以海參溶菌酶C端多肽基因[6]為模版，利用Primer Premier 5.0軟件，設計用于真核細胞表達系統(tǒng)的特異性引物 HS－C－1，HS－C－2，并分別添加EcoRⅠ和NotⅠ限制性酶切位點(下劃線表示)：

HS－C－1：GCGTGAATTCGTGATGGGAGGTAGTCTGG；

HS－C－2：TGCGGCCGCCTACTCAGTTGTTGCTC。

1.2.2 SjLys－C基因的擴增

以本 實 驗 室 構(gòu) 建 好 的 pMD18－T－SjLys－C／DH5α菌株提取的質(zhì)粒為模板，PCR反應循環(huán)參數(shù)為94℃5min；94℃30s，62℃30s，72℃50s，30個循環(huán)；72℃延伸10min。產(chǎn)物用1.5%瓊脂糖凝膠電泳檢測。將PCR產(chǎn)物與pMD18－T Vector在T4DNA連接酶作用下進行連接，構(gòu)建重組質(zhì)粒pMD18－T－SjLys－C并轉(zhuǎn)化至大腸桿菌(DH5α)感受態(tài)細胞中，取200μL涂布于含適量Amp、X－Gal、IPTG的LB平板培養(yǎng)基上，37℃過夜培養(yǎng)。挑選出經(jīng)菌落PCR和雙酶切驗證正確的陽性菌株，送北京華大基因測序公司測序驗證。
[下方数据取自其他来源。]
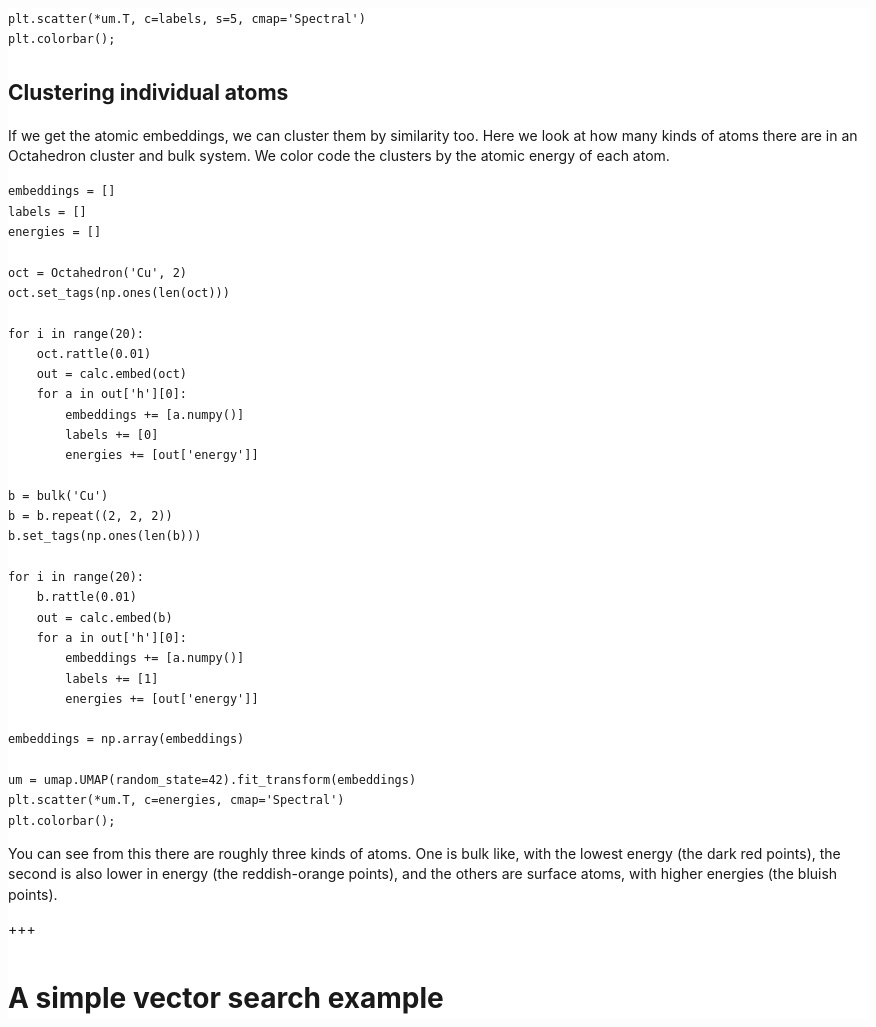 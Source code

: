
 ```{code-cell} ipython3
plt.scatter(*um.T, c=labels, s=5, cmap='Spectral')
plt.colorbar();
```

## Clustering individual atoms

If we get the atomic embeddings, we can cluster them by similarity too. Here we look at how many kinds of atoms there are in an Octahedron cluster and bulk system. We color code the clusters by the atomic energy of each atom. 

```{code-cell} ipython3
embeddings = []
labels = []
energies = []

oct = Octahedron('Cu', 2)
oct.set_tags(np.ones(len(oct)))

for i in range(20):
    oct.rattle(0.01)
    out = calc.embed(oct)
    for a in out['h'][0]:
        embeddings += [a.numpy()]
        labels += [0]
        energies += [out['energy']]

b = bulk('Cu')
b = b.repeat((2, 2, 2))
b.set_tags(np.ones(len(b)))

for i in range(20):
    b.rattle(0.01)
    out = calc.embed(b)
    for a in out['h'][0]:
        embeddings += [a.numpy()]
        labels += [1]
        energies += [out['energy']]
        
embeddings = np.array(embeddings)

um = umap.UMAP(random_state=42).fit_transform(embeddings)
plt.scatter(*um.T, c=energies, cmap='Spectral')
plt.colorbar();
```

You can see from this there are roughly three kinds of atoms. One is bulk like, with the lowest energy (the dark red points), the second is also lower in energy (the reddish-orange points), and the others are surface atoms, with higher energies (the bluish points). 

+++

# A simple vector search example
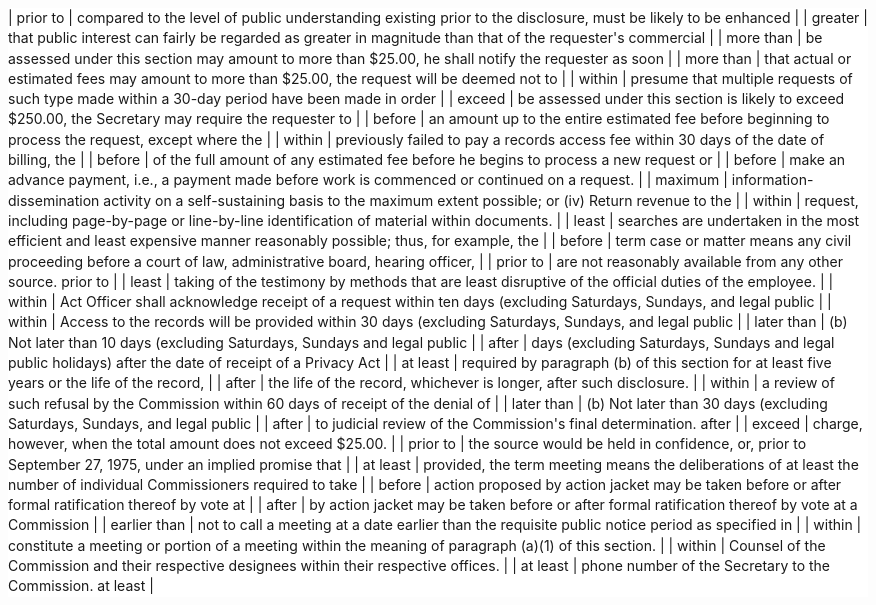 | prior to      | compared to the level of public understanding existing prior to the disclosure, must be likely to be enhanced                                               |
| greater       | that public interest can fairly be regarded as greater in magnitude than that of the requester's commercial                                                 |
| more than     | be assessed under this section may amount to more than $25.00, he shall notify the requester as soon                                                        |
| more than     | that actual or estimated fees may amount to more than $25.00, the request will be deemed not to                                                             |
| within        | presume that multiple requests of such type made within a 30-day period have been made in order                                                             |
| exceed        | be assessed under this section is likely to exceed $250.00, the Secretary may require the requester to                                                      |
| before        | an amount up to the entire estimated fee before beginning to process the request, except where the                                                          |
| within        | previously failed to pay a records access fee within 30 days of the date of billing, the                                                                    |
| before        | of the full amount of any estimated fee before he begins to process a new request or                                                                        |
| before        | make an advance payment, i.e., a payment made before  work is commenced or continued on a request.                                                          |
| maximum       | information-dissemination activity on a self-sustaining basis to the maximum extent possible; or (iv) Return revenue to the                                 |
| within        | request, including page-by-page or line-by-line identification of material within  documents.                                                               |
| least         | searches are undertaken in the most efficient and least expensive manner reasonably possible; thus, for example, the                                        |
| before        | term case or matter means any civil proceeding before a court of law, administrative board, hearing officer,                                                |
| prior to      | are not reasonably available from any other source. prior to                                                                                                |
| least         | taking of the testimony by methods that are least  disruptive of the official duties of the employee.                                                       |
| within        | Act Officer shall acknowledge receipt of a request within ten days (excluding Saturdays, Sundays, and legal public                                          |
| within        | Access to the records will be provided  within 30 days (excluding Saturdays, Sundays, and legal public                                                      |
| later than    | (b) Not  later than 10 days (excluding Saturdays, Sundays and legal public                                                                                  |
| after         | days (excluding Saturdays, Sundays and legal public holidays) after the date of receipt of a Privacy Act                                                    |
| at least      | required by paragraph (b) of this section for at least five years or the life of the record,                                                                |
| after         | the life of the record, whichever is longer, after  such disclosure.                                                                                        |
| within        | a review of such refusal by the Commission within 60 days of receipt of the denial of                                                                       |
| later than    | (b) Not  later than 30 days (excluding Saturdays, Sundays, and legal public                                                                                 |
| after         | to judicial review of the Commission's final determination. after                                                                                           |
| exceed        | charge, however, when the total amount does not exceed  $25.00.                                                                                             |
| prior to      | the source would be held in confidence, or, prior to September 27, 1975, under an implied promise that                                                      |
| at least      | provided, the term meeting means the deliberations of at least the number of individual Commissioners required to take                                      |
| before        | action proposed by action jacket may be taken before or after formal ratification thereof by vote at                                                        |
| after         | by action jacket may be taken before or after formal ratification thereof by vote at a Commission                                                           |
| earlier than  | not to call a meeting at a date earlier than the requisite public notice period as specified in                                                             |
| within        | constitute a meeting or portion of a meeting within  the meaning of paragraph (a)(1) of this section.                                                       |
| within        | Counsel of the Commission and their respective designees within  their respective offices.                                                                  |
| at least      | phone number of the Secretary to the Commission. at least                                                                                                   |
1.2.3 構(gòu)建重組表達質(zhì)粒pPIC9K－SjLys－C

將測序驗證的正確的克隆質(zhì)粒pMD18－TSjLys－C和表達載體pPIC9K分別用EcoRⅠ和NotⅠ雙酶切，回收SjLys－C目的基因和帶有黏性末端的pPIC9K載體，在T4DNA連接酶作用下16℃連接過夜，轉(zhuǎn)化至DH5α菌株中。將經(jīng)菌落PCR和雙酶切驗證及測序驗證正確后的重組表達質(zhì)粒命名為pPIC9K－SjLys－C。

1.2.4 pPIC9K－SjLys－C 轉(zhuǎn)化畢赤酵母 GS115及篩選

將GS115感受態(tài)細胞和經(jīng)BglⅡ線性化的pPIC9K－SjLys－C相混合，將其放入預冷的2mm的電轉(zhuǎn)杯中，置于冰上10min，在1.5kV、200Ω的條件下電擊，反應完成后立即加入1mL預冷的1mol／L的山梨醇，取350μL涂布于 MD平板，30℃培養(yǎng)至轉(zhuǎn)化子出現(xiàn)，再將轉(zhuǎn)化子經(jīng)96孔細胞培養(yǎng)板培養(yǎng)，最后將轉(zhuǎn)化子點種到不同濃度抗生素G418(0.5～4.0mg／mL)的YPD平板培養(yǎng)基上，30℃培養(yǎng)，直至長出單菌落。

1.2.5 SjLys－C基因的誘導表達

將在含G418 4.0mg／mL的YPD平板上生長的重組畢赤酵母菌株接種到10mL的BMGY液體培養(yǎng)基中發(fā)酵，30℃、220r／min搖床培養(yǎng)18h，再按1%的接種量將其轉(zhuǎn)接到25mL的BMGY培養(yǎng)基中擴大培養(yǎng)，30℃、230r／min擴大培養(yǎng)20～24h，當菌液OD600達到4.0～5.0時，4 000r／min、4 ℃ 離心10min，棄上清，用25mL BMMY培養(yǎng)基重懸菌體，30℃、250r／min振蕩培養(yǎng)，每隔24h取樣1mL同時加入純甲醇至培養(yǎng)液中甲醇為1.0%進行誘導表達，培養(yǎng)至96h。將誘導表達液在15 000r／min離心5min，上清液經(jīng)TCA濃縮，沉淀其蛋白，進行SDSPAGE電泳檢測。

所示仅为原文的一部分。